BRIEF: Isolate every line in the records below with "between" in it.

═══ EXTRACTED ENTRIES ═══

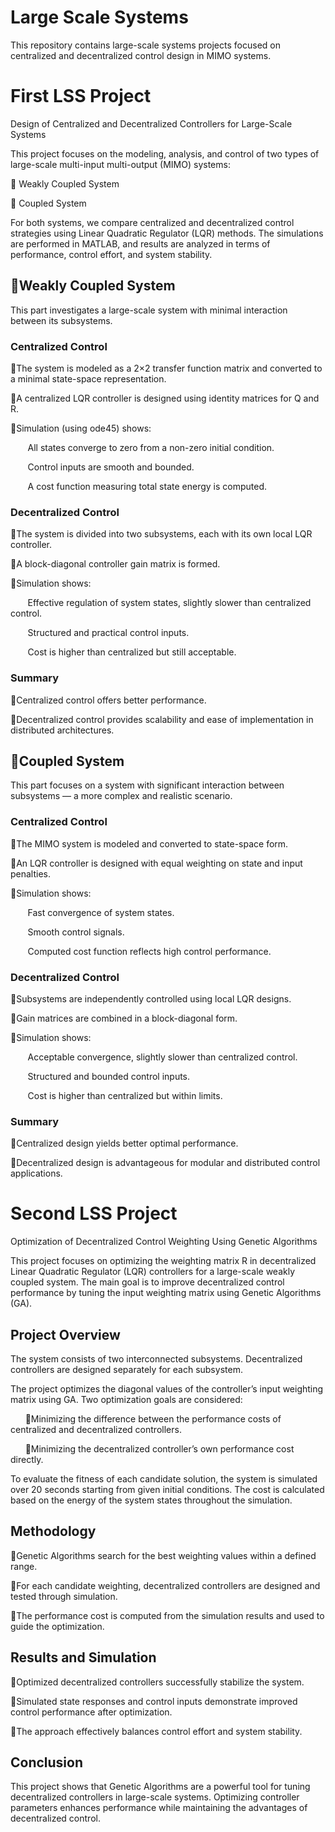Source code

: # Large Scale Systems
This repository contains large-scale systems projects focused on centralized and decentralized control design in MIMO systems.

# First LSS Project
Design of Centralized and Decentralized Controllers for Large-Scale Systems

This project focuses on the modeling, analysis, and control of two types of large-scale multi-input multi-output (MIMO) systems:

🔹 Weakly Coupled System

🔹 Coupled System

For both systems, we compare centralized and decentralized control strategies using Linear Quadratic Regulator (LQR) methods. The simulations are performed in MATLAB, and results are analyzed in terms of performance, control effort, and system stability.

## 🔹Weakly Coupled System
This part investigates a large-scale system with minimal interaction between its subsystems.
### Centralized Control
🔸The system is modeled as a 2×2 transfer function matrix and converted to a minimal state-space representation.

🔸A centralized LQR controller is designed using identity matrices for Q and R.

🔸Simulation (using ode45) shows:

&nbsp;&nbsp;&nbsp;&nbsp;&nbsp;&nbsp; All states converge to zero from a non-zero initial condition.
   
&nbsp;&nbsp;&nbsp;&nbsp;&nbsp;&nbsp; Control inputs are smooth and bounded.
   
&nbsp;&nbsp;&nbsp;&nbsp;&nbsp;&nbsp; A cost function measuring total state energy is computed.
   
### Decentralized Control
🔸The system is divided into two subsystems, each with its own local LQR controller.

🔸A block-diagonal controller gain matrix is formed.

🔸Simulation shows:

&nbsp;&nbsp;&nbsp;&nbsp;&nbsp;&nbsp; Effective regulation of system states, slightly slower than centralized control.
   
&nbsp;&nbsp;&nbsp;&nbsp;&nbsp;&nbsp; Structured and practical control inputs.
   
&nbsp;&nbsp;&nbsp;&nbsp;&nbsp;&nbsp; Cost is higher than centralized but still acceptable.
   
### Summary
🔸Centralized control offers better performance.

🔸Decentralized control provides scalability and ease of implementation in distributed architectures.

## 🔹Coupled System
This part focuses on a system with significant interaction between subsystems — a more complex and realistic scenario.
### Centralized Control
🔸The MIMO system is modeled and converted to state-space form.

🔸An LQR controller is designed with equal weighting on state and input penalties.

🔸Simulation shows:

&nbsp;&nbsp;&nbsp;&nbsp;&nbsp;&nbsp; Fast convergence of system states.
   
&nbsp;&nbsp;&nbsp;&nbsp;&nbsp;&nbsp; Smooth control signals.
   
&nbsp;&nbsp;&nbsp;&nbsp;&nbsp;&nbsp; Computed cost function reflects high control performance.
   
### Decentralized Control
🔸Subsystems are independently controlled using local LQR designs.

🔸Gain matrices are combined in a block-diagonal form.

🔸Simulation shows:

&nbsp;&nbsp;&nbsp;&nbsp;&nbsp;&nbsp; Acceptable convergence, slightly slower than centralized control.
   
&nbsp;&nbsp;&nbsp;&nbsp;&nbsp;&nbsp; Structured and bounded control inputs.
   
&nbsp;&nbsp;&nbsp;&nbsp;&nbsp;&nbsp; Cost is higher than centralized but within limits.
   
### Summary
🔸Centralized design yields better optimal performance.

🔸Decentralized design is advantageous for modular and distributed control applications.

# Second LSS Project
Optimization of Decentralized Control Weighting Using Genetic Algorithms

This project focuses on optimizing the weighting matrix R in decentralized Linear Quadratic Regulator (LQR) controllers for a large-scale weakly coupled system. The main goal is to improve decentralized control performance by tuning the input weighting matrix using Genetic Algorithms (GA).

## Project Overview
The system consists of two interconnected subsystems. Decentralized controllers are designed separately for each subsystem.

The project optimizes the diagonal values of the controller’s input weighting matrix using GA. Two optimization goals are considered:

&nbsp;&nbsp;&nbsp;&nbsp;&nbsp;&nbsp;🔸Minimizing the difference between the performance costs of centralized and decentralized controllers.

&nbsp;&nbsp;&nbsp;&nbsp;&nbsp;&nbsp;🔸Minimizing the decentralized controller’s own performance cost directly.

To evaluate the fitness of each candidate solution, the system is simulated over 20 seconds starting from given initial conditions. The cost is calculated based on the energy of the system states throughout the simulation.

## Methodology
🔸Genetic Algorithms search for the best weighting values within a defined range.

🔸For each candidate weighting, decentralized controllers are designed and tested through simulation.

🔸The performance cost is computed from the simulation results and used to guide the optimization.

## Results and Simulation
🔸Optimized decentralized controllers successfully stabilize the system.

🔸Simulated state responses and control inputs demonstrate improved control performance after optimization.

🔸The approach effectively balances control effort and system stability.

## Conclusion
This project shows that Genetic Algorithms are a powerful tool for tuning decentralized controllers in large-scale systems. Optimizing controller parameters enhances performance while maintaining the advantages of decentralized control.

═══

WRITTEN ANSWER:
This part investigates a large-scale system with minimal interaction between its subsystems.
This part focuses on a system with significant interaction between subsystems — a more complex and realistic scenario.
&nbsp;&nbsp;&nbsp;&nbsp;&nbsp;&nbsp;🔸Minimizing the difference between the performance costs of centralized and decentralized controllers.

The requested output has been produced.